Money that grows on trees – Brazil’s economy is crumbling but its giant pulp firms are booming
Post on March 24, 2016, 2:23 pm by the-victoria-law-group 0 Comments
LOOK north from atop the 120-metre (390-foot) bleaching tower at the Horizonte 1 pulp mill, and all you see is plantations of tall, slender eucalyptus trees. They stretch from the factory gate, across the gentle undulations of Mato Grosso do Sul, a state in Brazil’s centre-west, all the way to the horizon. “That’s our competitive advantage,” explains Alexandre Figueiredo, who is in charge of production at the plant. Its owner, Fibria, is the world’s biggest producer of “short-fibre” cellulose pulp, which is used to make such things as newsprint, nappies and banknotes. (“Long-fibre” is used for high-grade paper and packaging.)
As its name suggests, Mato Grosso do Sul (roughly, “southern thick bush” in Portuguese) has vast expanses of cerrado, or tropical savannah, a chunk of which was long ago turned into farmland, some of which has more recently been planted with eucalyptus. Most of Fibria’s 568,000 hectares of plantations lie within 200km of its mills. Eldorado, a rival with a mill on the other side of Três Lagoas (a city of 115,000 that is fast becoming Brazil’s cellulose cluster), needs its lorries to drive only a bit farther. No other firm in the world has such ready access to its raw material. Add the balmy climate and rich soils of Brazil’s south and centre-west—where, as Joe Bormann of Fitch, a credit-rating agency, puts it, eucalyptus “grows like a weed”—and it is easy to see how Brazil has conquered 40% of the global short-fibre market.
Investment in technology is paying off, too. In the late 1990s Brazilians introduced a fast-growing eucalyptus variety that can be harvested after just seven years, compared with the two decades or more it takes to grow pine, the main source of cellulose pulp in the northern hemisphere. Next door to Horizonte 1, Fibria is building a high-tech nursery with technology devised by Dutch flower growers. Eldorado pioneered the use of drones to map the topography of its woods and optimise planting and harvesting.
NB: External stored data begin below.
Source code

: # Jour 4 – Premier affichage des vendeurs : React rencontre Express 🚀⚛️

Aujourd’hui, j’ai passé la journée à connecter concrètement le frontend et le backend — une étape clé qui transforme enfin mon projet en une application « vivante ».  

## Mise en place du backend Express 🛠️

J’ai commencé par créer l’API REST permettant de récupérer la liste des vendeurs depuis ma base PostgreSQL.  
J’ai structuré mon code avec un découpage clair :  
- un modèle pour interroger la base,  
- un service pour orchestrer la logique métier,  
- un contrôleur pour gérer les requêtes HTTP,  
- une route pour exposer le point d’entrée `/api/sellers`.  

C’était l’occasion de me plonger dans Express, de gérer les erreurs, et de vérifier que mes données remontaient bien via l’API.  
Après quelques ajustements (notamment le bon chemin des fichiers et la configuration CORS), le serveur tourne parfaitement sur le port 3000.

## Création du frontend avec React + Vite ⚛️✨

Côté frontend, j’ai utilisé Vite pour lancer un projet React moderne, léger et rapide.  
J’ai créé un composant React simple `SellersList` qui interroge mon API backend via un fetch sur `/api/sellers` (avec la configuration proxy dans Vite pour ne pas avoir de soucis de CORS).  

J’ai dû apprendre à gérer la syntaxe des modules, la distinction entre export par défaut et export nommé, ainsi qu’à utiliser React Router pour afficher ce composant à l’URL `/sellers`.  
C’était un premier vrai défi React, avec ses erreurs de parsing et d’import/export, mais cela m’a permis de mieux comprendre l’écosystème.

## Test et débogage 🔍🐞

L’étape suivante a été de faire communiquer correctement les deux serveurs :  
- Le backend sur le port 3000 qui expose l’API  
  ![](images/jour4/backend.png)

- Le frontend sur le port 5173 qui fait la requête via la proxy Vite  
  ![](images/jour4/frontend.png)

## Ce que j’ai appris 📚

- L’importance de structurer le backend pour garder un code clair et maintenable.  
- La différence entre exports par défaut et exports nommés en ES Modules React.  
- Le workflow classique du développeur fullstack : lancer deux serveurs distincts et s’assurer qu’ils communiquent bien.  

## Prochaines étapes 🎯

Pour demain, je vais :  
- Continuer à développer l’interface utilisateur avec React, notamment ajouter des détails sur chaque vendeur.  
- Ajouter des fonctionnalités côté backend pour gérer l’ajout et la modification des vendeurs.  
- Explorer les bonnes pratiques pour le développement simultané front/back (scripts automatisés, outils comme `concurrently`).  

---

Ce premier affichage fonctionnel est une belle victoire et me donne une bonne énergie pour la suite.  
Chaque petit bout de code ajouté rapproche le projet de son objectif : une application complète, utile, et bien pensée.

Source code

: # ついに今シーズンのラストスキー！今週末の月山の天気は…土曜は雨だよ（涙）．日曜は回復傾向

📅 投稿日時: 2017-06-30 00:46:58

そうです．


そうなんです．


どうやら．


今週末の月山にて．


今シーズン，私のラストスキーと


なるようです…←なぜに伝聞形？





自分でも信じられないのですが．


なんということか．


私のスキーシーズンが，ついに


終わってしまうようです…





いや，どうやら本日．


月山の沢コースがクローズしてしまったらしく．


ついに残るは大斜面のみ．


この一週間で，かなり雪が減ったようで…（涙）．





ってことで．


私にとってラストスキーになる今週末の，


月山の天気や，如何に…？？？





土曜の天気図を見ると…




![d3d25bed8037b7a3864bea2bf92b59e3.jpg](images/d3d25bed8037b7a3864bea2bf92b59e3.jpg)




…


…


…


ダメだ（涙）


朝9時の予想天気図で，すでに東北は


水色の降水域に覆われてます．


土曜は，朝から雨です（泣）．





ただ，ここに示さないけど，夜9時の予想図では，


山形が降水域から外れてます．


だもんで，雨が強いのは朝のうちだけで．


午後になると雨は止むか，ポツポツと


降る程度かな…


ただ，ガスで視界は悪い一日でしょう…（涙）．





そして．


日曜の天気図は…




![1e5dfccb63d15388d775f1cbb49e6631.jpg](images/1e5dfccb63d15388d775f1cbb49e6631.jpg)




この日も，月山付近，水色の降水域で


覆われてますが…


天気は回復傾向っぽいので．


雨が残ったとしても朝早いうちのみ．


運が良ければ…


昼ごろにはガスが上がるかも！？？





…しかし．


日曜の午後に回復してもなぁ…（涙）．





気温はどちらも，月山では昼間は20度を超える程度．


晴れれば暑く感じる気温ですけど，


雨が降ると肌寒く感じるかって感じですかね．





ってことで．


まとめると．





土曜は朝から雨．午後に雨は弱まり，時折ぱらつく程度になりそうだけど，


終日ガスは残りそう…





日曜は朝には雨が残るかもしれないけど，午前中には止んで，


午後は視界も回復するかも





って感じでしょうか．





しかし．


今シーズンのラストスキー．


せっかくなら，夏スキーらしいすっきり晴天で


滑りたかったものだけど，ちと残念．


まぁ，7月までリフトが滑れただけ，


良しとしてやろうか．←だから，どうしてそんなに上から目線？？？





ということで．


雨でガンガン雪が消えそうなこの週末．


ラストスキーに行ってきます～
Pulp producers are also thriving thanks to the storm that is sucking life out of much of the rest of Brazil’s economy. From his vantage-point, Mr Figueiredo waves towards the only clearing in the arboreal landscape: an unfinished Petrobras fertiliser plant a few kilometres away. Construction stopped in 2014, when the state-controlled oil giant emerged as the locus of a multibillion-dollar bribery scandal that may yet topple Brazil’s government (see article). That is in stark contrast to the frenetic activity directly below him, where a second, 8.7 billion reais ($2.4 billion) production line is taking shape that will more than double Horizonte 1’s current annual capacity of 1.3m tonnes, once it is completed in late 2017.
Recession and political upheaval have brought Brazil’s currency, the real, down by three-fifths against the dollar since 2011. That is a boon to pulp producers, who export nearly all their output. Standard & Poor’s, another rating agency, reckons that production costs in dollars dropped by $50 per tonne in 2015; another $40 per tonne was saved on maintaining mills. UBS, a bank, calculates that for every 10-centavo decline against the greenback, Brazilian producers’ earnings rise by $15 per tonne.